**Task item:** Drop the images. Copy every line below character for character.

**Dataset records:**
====================

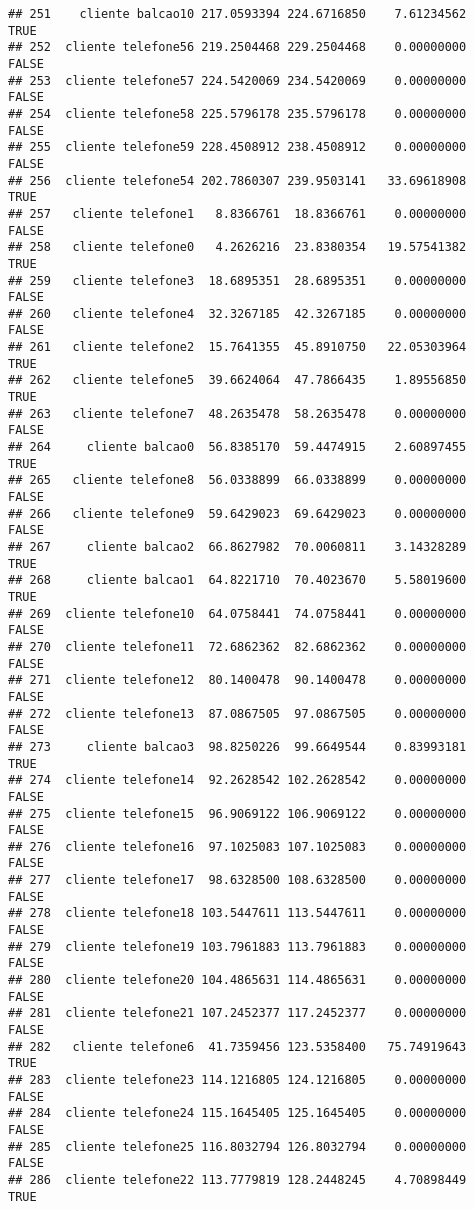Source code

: \documentclass[
]{article}
\begin{document}
\begin{verbatim}
## 251    cliente balcao10 217.0593394 224.6716850    7.61234562     TRUE
## 252  cliente telefone56 219.2504468 229.2504468    0.00000000    FALSE
## 253  cliente telefone57 224.5420069 234.5420069    0.00000000    FALSE
## 254  cliente telefone58 225.5796178 235.5796178    0.00000000    FALSE
## 255  cliente telefone59 228.4508912 238.4508912    0.00000000    FALSE
## 256  cliente telefone54 202.7860307 239.9503141   33.69618908     TRUE
## 257   cliente telefone1   8.8366761  18.8366761    0.00000000    FALSE
## 258   cliente telefone0   4.2626216  23.8380354   19.57541382     TRUE
## 259   cliente telefone3  18.6895351  28.6895351    0.00000000    FALSE
## 260   cliente telefone4  32.3267185  42.3267185    0.00000000    FALSE
## 261   cliente telefone2  15.7641355  45.8910750   22.05303964     TRUE
## 262   cliente telefone5  39.6624064  47.7866435    1.89556850     TRUE
## 263   cliente telefone7  48.2635478  58.2635478    0.00000000    FALSE
## 264     cliente balcao0  56.8385170  59.4474915    2.60897455     TRUE
## 265   cliente telefone8  56.0338899  66.0338899    0.00000000    FALSE
## 266   cliente telefone9  59.6429023  69.6429023    0.00000000    FALSE
## 267     cliente balcao2  66.8627982  70.0060811    3.14328289     TRUE
## 268     cliente balcao1  64.8221710  70.4023670    5.58019600     TRUE
## 269  cliente telefone10  64.0758441  74.0758441    0.00000000    FALSE
## 270  cliente telefone11  72.6862362  82.6862362    0.00000000    FALSE
## 271  cliente telefone12  80.1400478  90.1400478    0.00000000    FALSE
## 272  cliente telefone13  87.0867505  97.0867505    0.00000000    FALSE
## 273     cliente balcao3  98.8250226  99.6649544    0.83993181     TRUE
## 274  cliente telefone14  92.2628542 102.2628542    0.00000000    FALSE
## 275  cliente telefone15  96.9069122 106.9069122    0.00000000    FALSE
## 276  cliente telefone16  97.1025083 107.1025083    0.00000000    FALSE
## 277  cliente telefone17  98.6328500 108.6328500    0.00000000    FALSE
## 278  cliente telefone18 103.5447611 113.5447611    0.00000000    FALSE
## 279  cliente telefone19 103.7961883 113.7961883    0.00000000    FALSE
## 280  cliente telefone20 104.4865631 114.4865631    0.00000000    FALSE
## 281  cliente telefone21 107.2452377 117.2452377    0.00000000    FALSE
## 282   cliente telefone6  41.7359456 123.5358400   75.74919643     TRUE
## 283  cliente telefone23 114.1216805 124.1216805    0.00000000    FALSE
## 284  cliente telefone24 115.1645405 125.1645405    0.00000000    FALSE
## 285  cliente telefone25 116.8032794 126.8032794    0.00000000    FALSE
## 286  cliente telefone22 113.7779819 128.2448245    4.70898449     TRUE

\end{verbatim}
\end{document}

====================

**Answer to this problem:**
Source code

: \documentclass[
]{article}
\begin{document}
\begin{verbatim}
## 251    cliente balcao10 217.0593394 224.6716850    7.61234562     TRUE
## 252  cliente telefone56 219.2504468 229.2504468    0.00000000    FALSE
## 253  cliente telefone57 224.5420069 234.5420069    0.00000000    FALSE
## 254  cliente telefone58 225.5796178 235.5796178    0.00000000    FALSE
## 255  cliente telefone59 228.4508912 238.4508912    0.00000000    FALSE
## 256  cliente telefone54 202.7860307 239.9503141   33.69618908     TRUE
## 257   cliente telefone1   8.8366761  18.8366761    0.00000000    FALSE
## 258   cliente telefone0   4.2626216  23.8380354   19.57541382     TRUE
## 259   cliente telefone3  18.6895351  28.6895351    0.00000000    FALSE
## 260   cliente telefone4  32.3267185  42.3267185    0.00000000    FALSE
## 261   cliente telefone2  15.7641355  45.8910750   22.05303964     TRUE
## 262   cliente telefone5  39.6624064  47.7866435    1.89556850     TRUE
## 263   cliente telefone7  48.2635478  58.2635478    0.00000000    FALSE
## 264     cliente balcao0  56.8385170  59.4474915    2.60897455     TRUE
## 265   cliente telefone8  56.0338899  66.0338899    0.00000000    FALSE
## 266   cliente telefone9  59.6429023  69.6429023    0.00000000    FALSE
## 267     cliente balcao2  66.8627982  70.0060811    3.14328289     TRUE
## 268     cliente balcao1  64.8221710  70.4023670    5.58019600     TRUE
## 269  cliente telefone10  64.0758441  74.0758441    0.00000000    FALSE
## 270  cliente telefone11  72.6862362  82.6862362    0.00000000    FALSE
## 271  cliente telefone12  80.1400478  90.1400478    0.00000000    FALSE
## 272  cliente telefone13  87.0867505  97.0867505    0.00000000    FALSE
## 273     cliente balcao3  98.8250226  99.6649544    0.83993181     TRUE
## 274  cliente telefone14  92.2628542 102.2628542    0.00000000    FALSE
## 275  cliente telefone15  96.9069122 106.9069122    0.00000000    FALSE
## 276  cliente telefone16  97.1025083 107.1025083    0.00000000    FALSE
## 277  cliente telefone17  98.6328500 108.6328500    0.00000000    FALSE
## 278  cliente telefone18 103.5447611 113.5447611    0.00000000    FALSE
## 279  cliente telefone19 103.7961883 113.7961883    0.00000000    FALSE
## 280  cliente telefone20 104.4865631 114.4865631    0.00000000    FALSE
## 281  cliente telefone21 107.2452377 117.2452377    0.00000000    FALSE
## 282   cliente telefone6  41.7359456 123.5358400   75.74919643     TRUE
## 283  cliente telefone23 114.1216805 124.1216805    0.00000000    FALSE
## 284  cliente telefone24 115.1645405 125.1645405    0.00000000    FALSE
## 285  cliente telefone25 116.8032794 126.8032794    0.00000000    FALSE
## 286  cliente telefone22 113.7779819 128.2448245    4.70898449     TRUE

\end{verbatim}
\end{document}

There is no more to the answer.